Près de 2000 militaires sont arrivés, jeudi 31 mars 2016, à Lubumbashi, la capitale de l’ex-province cuprifère en provenance de Kinshasa. « Pourquoi viennent-ils chez nous, et pas ailleurs, notamment dans les Kivu, là où se trouvent les troubles », demande Gaston, un chauffeur de taxi vivant à Kamalondo. Une interrogation partagée par une grande majorité des Lushois.
L’inquiétude est d’autant plus vive que ce déploiement de troupes s’accompagne de l’envoi de chars d’assaut. 18 ont été recensés, vendredi 1er avril, en gare de Lubumbashi. Et 22 autres étaient en route depuis Kamina, en direction de la capitale de l’ex-Katanga. Cette nouvelle inquiète d’autant plus les Lushois que, déjà en janvier dernier, les forces terrestres des FARDC avaient réceptionné 40 chars achetés en Ukraine par le général François Olenga.

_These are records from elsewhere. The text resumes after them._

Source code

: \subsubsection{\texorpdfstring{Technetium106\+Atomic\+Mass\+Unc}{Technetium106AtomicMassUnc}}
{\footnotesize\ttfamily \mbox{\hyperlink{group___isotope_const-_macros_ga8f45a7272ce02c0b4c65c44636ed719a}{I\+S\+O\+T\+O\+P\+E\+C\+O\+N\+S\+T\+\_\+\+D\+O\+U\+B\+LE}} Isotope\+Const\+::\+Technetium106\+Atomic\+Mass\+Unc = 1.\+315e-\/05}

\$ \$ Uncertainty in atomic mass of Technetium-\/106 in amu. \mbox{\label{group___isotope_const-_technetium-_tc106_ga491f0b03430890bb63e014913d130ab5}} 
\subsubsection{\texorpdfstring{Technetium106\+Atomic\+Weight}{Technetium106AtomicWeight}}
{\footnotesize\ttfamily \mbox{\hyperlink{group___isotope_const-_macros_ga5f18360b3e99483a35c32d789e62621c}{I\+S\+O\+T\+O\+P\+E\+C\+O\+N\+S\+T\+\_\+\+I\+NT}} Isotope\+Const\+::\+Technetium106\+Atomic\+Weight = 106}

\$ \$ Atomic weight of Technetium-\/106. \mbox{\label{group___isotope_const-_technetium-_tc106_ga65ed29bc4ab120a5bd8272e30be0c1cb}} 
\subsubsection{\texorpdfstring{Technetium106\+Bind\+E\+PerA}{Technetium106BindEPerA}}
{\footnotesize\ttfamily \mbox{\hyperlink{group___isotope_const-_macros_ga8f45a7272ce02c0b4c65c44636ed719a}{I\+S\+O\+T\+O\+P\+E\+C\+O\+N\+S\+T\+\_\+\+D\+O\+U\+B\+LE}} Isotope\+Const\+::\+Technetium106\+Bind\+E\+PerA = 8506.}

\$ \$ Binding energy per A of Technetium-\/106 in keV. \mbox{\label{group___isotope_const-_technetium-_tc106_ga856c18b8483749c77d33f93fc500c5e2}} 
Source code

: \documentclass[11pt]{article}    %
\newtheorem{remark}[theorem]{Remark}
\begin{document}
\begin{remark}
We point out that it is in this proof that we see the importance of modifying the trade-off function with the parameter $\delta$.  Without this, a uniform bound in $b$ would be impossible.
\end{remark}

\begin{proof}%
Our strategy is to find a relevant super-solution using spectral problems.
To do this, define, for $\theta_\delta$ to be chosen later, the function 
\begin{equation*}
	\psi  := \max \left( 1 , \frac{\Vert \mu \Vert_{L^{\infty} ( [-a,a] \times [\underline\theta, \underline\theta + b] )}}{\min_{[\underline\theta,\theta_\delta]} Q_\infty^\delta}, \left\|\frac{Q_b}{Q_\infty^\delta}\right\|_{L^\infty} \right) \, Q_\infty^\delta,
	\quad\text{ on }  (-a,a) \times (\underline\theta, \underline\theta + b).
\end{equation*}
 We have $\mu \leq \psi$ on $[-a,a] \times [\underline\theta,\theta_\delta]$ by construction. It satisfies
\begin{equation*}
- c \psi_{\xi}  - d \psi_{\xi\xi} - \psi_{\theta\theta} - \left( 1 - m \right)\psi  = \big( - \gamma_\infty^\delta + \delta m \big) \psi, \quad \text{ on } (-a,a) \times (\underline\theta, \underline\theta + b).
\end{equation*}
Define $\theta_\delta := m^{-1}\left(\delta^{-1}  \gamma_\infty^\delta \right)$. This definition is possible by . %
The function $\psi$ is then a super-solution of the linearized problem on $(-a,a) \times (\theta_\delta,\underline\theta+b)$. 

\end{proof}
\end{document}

Sur décision de Joseph Kabila lui-même, ils avaient été entreposés au port de Kinshasa avant leur transfert vers le port fluvial d’Ilebo avec, pour destination finale, l’ex-province du Katanga.
« Depuis la mi-septembre 2015, on assiste à une forte militarisation de l’ex-province cuprifère, et du Haut Katanga en particulier », explique un fonctionnaire provincial sous couvert d’anonymat. « En fait, cette situation a commencé au lendemain de l’exclusion de la Majorité parlementaire (MP) des partis du G7. Elle s’est exacerbée cette semaine avec l’appel lancé par le G7à Moïse Katumbi Chapwe de se porter candidat à l’élection présidentielle en novembre prochain », poursuit-il.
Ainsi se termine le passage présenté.